_Work item_
Only the lines of the data below from the one with "Azure OpenAI enables" through the one with "## Call the Resources" are wanted. Repeat them exactly.

==========

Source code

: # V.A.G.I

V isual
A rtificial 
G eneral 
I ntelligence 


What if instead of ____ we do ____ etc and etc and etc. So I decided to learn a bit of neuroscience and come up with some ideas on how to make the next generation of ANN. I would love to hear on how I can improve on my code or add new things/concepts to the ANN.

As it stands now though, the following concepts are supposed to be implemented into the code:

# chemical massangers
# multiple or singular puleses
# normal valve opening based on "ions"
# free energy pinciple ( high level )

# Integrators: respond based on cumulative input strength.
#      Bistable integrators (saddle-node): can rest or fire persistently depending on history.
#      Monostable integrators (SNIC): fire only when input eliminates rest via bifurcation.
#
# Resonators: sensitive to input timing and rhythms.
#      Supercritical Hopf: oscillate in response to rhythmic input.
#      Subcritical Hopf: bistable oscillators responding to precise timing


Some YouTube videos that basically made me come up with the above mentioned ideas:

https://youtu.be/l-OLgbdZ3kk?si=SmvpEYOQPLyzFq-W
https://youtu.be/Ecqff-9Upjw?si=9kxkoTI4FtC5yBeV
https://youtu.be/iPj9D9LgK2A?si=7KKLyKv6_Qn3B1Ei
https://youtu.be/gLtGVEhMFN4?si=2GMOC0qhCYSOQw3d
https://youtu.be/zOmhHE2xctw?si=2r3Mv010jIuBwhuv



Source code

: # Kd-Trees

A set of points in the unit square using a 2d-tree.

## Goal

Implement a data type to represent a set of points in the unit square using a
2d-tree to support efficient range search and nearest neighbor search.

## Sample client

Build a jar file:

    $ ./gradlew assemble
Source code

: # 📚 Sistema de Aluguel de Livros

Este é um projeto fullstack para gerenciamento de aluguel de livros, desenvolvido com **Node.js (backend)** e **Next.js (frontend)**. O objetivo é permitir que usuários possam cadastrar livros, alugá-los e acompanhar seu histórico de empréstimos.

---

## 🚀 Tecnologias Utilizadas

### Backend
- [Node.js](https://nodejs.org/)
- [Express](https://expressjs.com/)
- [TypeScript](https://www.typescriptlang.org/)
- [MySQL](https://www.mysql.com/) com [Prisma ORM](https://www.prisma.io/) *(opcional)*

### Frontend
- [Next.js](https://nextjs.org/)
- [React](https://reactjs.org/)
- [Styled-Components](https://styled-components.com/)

==========

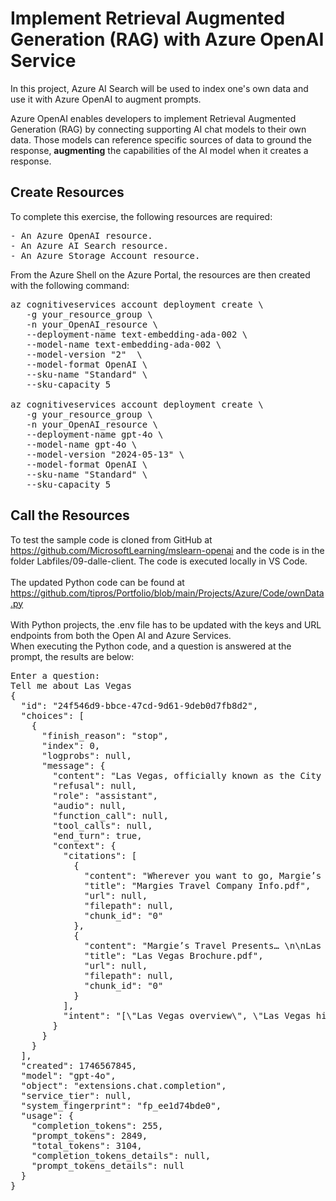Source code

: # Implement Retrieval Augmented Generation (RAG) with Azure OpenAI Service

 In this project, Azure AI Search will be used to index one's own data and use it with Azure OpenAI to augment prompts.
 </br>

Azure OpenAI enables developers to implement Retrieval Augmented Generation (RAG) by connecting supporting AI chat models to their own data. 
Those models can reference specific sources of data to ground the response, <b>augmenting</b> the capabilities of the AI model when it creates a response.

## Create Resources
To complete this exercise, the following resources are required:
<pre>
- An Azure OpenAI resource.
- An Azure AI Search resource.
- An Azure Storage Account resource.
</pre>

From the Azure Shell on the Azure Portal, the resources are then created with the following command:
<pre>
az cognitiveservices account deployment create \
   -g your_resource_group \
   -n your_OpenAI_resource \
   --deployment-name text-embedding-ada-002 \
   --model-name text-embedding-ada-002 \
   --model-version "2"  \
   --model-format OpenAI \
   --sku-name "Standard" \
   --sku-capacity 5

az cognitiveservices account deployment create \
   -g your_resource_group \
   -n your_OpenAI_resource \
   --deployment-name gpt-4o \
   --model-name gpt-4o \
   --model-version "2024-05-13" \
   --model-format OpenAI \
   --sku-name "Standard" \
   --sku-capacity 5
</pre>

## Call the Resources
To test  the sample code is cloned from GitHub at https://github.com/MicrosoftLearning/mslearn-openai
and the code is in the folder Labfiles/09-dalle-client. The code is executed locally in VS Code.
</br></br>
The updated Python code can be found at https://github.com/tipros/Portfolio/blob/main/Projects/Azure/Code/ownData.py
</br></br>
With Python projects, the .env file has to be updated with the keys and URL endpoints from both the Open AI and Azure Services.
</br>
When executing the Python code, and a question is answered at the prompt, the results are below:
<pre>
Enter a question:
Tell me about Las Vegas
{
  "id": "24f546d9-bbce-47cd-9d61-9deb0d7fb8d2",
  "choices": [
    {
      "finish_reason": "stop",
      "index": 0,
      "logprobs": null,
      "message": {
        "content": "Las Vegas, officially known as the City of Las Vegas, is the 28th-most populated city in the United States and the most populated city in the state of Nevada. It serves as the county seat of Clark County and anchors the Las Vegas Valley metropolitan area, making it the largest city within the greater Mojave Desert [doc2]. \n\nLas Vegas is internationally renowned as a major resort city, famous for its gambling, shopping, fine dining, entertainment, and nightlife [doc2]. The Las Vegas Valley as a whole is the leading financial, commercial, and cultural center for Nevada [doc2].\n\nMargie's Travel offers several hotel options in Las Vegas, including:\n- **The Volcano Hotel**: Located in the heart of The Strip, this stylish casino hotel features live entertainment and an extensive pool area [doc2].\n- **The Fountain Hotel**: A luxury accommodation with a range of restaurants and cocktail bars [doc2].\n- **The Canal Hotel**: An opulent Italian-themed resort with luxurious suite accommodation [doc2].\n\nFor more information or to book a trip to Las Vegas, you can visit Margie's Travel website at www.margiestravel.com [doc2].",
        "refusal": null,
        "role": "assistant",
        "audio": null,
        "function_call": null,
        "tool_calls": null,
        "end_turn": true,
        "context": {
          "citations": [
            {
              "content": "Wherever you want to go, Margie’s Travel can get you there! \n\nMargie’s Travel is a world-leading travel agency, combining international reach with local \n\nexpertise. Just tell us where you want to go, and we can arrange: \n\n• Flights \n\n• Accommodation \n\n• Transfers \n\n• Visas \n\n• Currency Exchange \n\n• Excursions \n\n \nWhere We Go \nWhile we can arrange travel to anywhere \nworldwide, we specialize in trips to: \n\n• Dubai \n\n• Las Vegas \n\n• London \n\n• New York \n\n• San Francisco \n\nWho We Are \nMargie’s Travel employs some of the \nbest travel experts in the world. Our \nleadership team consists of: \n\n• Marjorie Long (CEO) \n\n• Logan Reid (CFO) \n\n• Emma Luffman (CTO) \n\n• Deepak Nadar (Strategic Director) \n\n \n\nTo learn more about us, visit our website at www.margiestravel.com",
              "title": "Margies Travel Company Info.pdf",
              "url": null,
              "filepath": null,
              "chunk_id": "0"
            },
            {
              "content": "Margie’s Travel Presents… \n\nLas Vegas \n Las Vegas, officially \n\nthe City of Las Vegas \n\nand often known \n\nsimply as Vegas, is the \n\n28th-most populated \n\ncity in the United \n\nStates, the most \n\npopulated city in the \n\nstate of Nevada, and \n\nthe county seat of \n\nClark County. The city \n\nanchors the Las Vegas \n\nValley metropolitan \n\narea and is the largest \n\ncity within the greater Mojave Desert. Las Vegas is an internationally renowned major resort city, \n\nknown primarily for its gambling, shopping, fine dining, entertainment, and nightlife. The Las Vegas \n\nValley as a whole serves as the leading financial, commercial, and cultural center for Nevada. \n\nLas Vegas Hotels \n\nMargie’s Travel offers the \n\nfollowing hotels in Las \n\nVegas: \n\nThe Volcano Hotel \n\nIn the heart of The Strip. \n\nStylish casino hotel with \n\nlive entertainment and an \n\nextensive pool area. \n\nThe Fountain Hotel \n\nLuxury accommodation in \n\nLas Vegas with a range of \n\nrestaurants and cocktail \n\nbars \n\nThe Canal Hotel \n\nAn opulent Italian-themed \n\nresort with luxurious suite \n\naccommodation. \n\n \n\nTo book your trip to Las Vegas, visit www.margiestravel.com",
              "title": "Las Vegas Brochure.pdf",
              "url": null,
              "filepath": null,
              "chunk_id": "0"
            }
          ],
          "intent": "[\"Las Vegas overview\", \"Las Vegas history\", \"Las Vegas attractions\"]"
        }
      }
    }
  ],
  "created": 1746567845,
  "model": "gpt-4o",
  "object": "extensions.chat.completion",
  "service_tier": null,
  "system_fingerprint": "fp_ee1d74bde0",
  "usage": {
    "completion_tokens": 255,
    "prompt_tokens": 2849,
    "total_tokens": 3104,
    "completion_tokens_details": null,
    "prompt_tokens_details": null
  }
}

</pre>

==========

_Answer for the task_
Azure OpenAI enables developers to implement Retrieval Augmented Generation (RAG) by connecting supporting AI chat models to their own data. 
Those models can reference specific sources of data to ground the response, <b>augmenting</b> the capabilities of the AI model when it creates a response.

## Create Resources
To complete this exercise, the following resources are required:
<pre>
- An Azure OpenAI resource.
- An Azure AI Search resource.
- An Azure Storage Account resource.
</pre>

From the Azure Shell on the Azure Portal, the resources are then created with the following command:
<pre>
az cognitiveservices account deployment create \
   -g your_resource_group \
   -n your_OpenAI_resource \
   --deployment-name text-embedding-ada-002 \
   --model-name text-embedding-ada-002 \
   --model-version "2"  \
   --model-format OpenAI \
   --sku-name "Standard" \
   --sku-capacity 5

az cognitiveservices account deployment create \
   -g your_resource_group \
   -n your_OpenAI_resource \
   --deployment-name gpt-4o \
   --model-name gpt-4o \
   --model-version "2024-05-13" \
   --model-format OpenAI \
   --sku-name "Standard" \
   --sku-capacity 5
</pre>

## Call the Resources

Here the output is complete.